The UK Government will attend the first negotiations meeting in Uruguay for a global plastics treaty
This week, the UK Government (28 November 2022) is attending the first Intergovernmental Negotiating Committee (INC) meeting in Uruguay to kickstart negotiations on the new, landmark legally binding treaty that aims to end plastic pollution by 2040.
The first meeting will allow the UK, alongside other United Nations member countries, to assert their initial negotiating position, set the direction of discussions and reinforce the treaty’s overarching objective: to bring an end to plastic pollution globally.
Plastic pollution is one of the greatest environmental threats that we currently face. Current commitments around the world will only reduce the annual discharge of plastic into the ocean by 7% by 2040 according to the Breaking the Plastic Wave report published by the Pew Charitable Trusts. The new treaty would set obligations on countries to reduce pollution across the whole plastics lifecycle, reducing consumption of plastic, re-using plastic products and improving waste management systems.
Environment Secretary Thérèse Coffey said:
“The images of marine life trapped in plastic waste remind us why global cooperation to end plastic pollution is so important.

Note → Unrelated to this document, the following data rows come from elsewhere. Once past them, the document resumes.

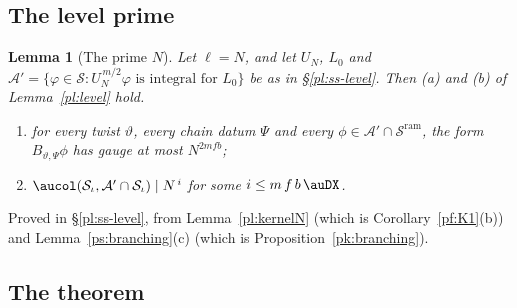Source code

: \documentclass[10pt]{amsart}
\newtheorem{lemma}[theorem]{Lemma}
\theoremstyle{definition}
\theoremstyle{remark}
\providecommand{\auS}{\mathcal S}
\providecommand{\auSram}{\mathcal S^{\mathrm{ram}}}
\begin{document}
\subsection*{The level prime}
\begin{lemma}[The prime $N$]\label{pa:level}
Let $\ell=N$, and let $U_N$, $L_0$ and $\mathcal A'=\{\varphi\in\auS:U_N^{\,m/2}\varphi\text{ is
integral for }L_0\}$ be as in \S\ref{pl:ss-level}. Then {\rm(a)} and {\rm(b)} of Lemma~\ref{pl:level}
hold.
\begin{enumerate}
\item[(a)] for every twist $\vartheta$, every chain datum $\Psi$ and every
$\phi\in\mathcal A'\cap\auSram$, the form $B_{\vartheta,\Psi}\phi$ has gauge at most $N^{2mfb}$;
\item[(b)] $\aucol(\auS_\iota,\mathcal A'\cap\auS_\iota)\mid N^{\,i}$ for some
$i\le m\,f\,b\,\auDX$.
\end{enumerate}
\end{lemma}
\noindent Proved in \S\ref{pl:ss-level}, from Lemma~\ref{pl:kernelN} (which is
Corollary~\ref{pf:K1}(b)) and Lemma~\ref{ps:branching}(c) (which is Proposition~\ref{pk:branching}).

\subsection*{The theorem}
\end{document}
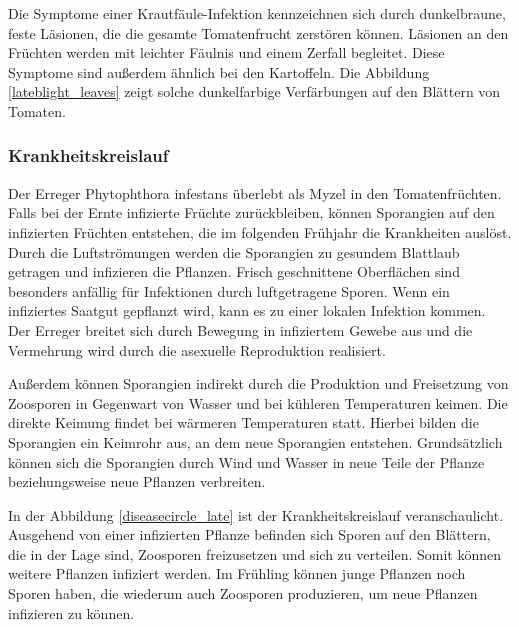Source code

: Die Symptome einer Krautfäule-Infektion kennzeichnen sich durch dunkelbraune, feste Läsionen, die die gesamte Tomatenfrucht zerstören können. Läsionen an den Früchten werden mit leichter Fäulnis und einem Zerfall begleitet. Diese Symptome sind außerdem ähnlich bei den Kartoffeln. Die Abbildung \ref{lateblight_leaves} zeigt solche dunkelfarbige Verfärbungen auf den Blättern von Tomaten. 


\subsubsection{Krankheitskreislauf}

Der Erreger Phytophthora infestans überlebt als Myzel in den Tomatenfrüchten. Falls bei der Ernte infizierte Früchte zurückbleiben, können Sporangien auf den infizierten Früchten entstehen, die im folgenden Frühjahr die Krankheiten auslöst. Durch die Luftströmungen werden die Sporangien zu gesundem Blattlaub getragen und infizieren die Pflanzen. Frisch geschnittene Oberflächen sind besonders anfällig für Infektionen durch luftgetragene Sporen. Wenn ein infiziertes Saatgut gepflanzt wird, kann es zu einer lokalen Infektion kommen. Der Erreger breitet sich durch Bewegung in infiziertem Gewebe aus und die Vermehrung wird durch die asexuelle Reproduktion realisiert.

Außerdem können Sporangien indirekt durch die Produktion und Freisetzung von Zoosporen in Gegenwart von Wasser und bei kühleren Temperaturen keimen. Die direkte Keimung findet bei wärmeren Temperaturen statt. Hierbei bilden die Sporangien ein Keimrohr aus, an dem neue Sporangien entstehen. Grundsätzlich können sich die Sporangien durch Wind und Wasser in neue Teile der Pflanze beziehungsweise neue Pflanzen verbreiten\cite{lbopat}.%

In der Abbildung \ref{diseasecircle_late} ist der Krankheitskreislauf veranschaulicht. Ausgehend von einer infizierten Pflanze befinden sich Sporen auf den Blättern, die in der Lage sind, Zoosporen freizusetzen und sich zu verteilen. Somit können weitere Pflanzen infiziert werden. Im Frühling können junge Pflanzen noch Sporen haben, die wiederum auch Zoosporen produzieren, um neue Pflanzen infizieren zu können.

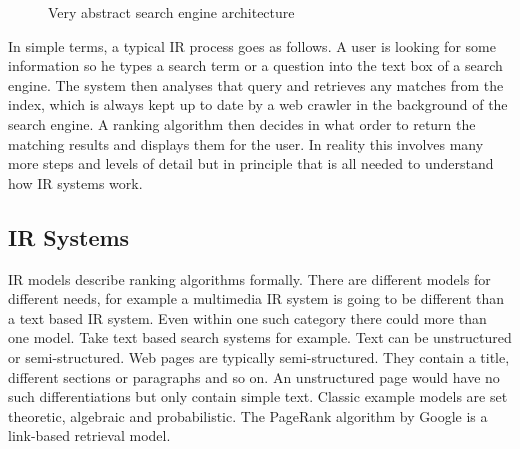 \begin{figure}[htb]
  \centering
\caption[Search Engine Architecture]{Very abstract search engine architecture}
\label{fig:SEA}
\end{figure}

In simple terms, a typical IR process goes as follows. A user is looking for some information so he types a search term or a question into the text box of a search engine. The system then analyses that query and retrieves any matches from the index, which is always kept up to date by a web crawler in the background of the search engine. A ranking algorithm then decides in what order to return the matching results and displays them for the user. In reality this involves many more steps and levels of detail but in principle that is all needed to understand how IR systems work.

\subsection{IR Systems}

IR models describe ranking algorithms formally. There are different models for different needs, for example a multimedia IR system is going to be different than a text based IR system. Even within one such category there could more than one model. Take text based search systems for example. Text can be unstructured or semi-structured. Web pages are typically semi-structured. They contain a title, different sections or paragraphs and so on. An unstructured page would have no such differentiations but only contain simple text.  Classic example models are set theoretic, algebraic and probabilistic. The PageRank algorithm by Google is a link-based retrieval model.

“The UK is leading the way with action to cut waste domestically and this week we will join other high ambition countries in Uruguay to help set the foundations of an ambitious treaty to end plastic pollution by 2040.”
The UK continues to be at the forefront of tackling global plastic pollution, co-sponsoring the proposal to prepare the new treaty at the UK Environment Assembly in February 2022; leading on a series of dialogue meetings to help inform the UK’s negotiating position for an impactful treaty; and being a founding member of the High Ambition Coalition to End Plastic Pollution, a group of more than 40 countries calling for a target under the treaty to stop plastic from flowing into our lands and ocean by 2040.
The UK has also taken action at home by banning microbeads in rinse-off personal care products and restricting the supply of plastic straws, plastic drink stirrers and plastic-stemmed cotton buds. Our carrier bag charge has reduced the use of single-use carrier bags in the main supermarkets by over 97%.
The introduction of extended producer responsibility for packaging will ensure producers cover the costs of collecting and managing plastic waste, and our plastic packaging tax will incentivise businesses to use recycled plastic in the manufacture of plastic packaging.
United Nations member states have agreed to a schedule of five INC meetings with hopes to finalise the treaty by the end of 2024.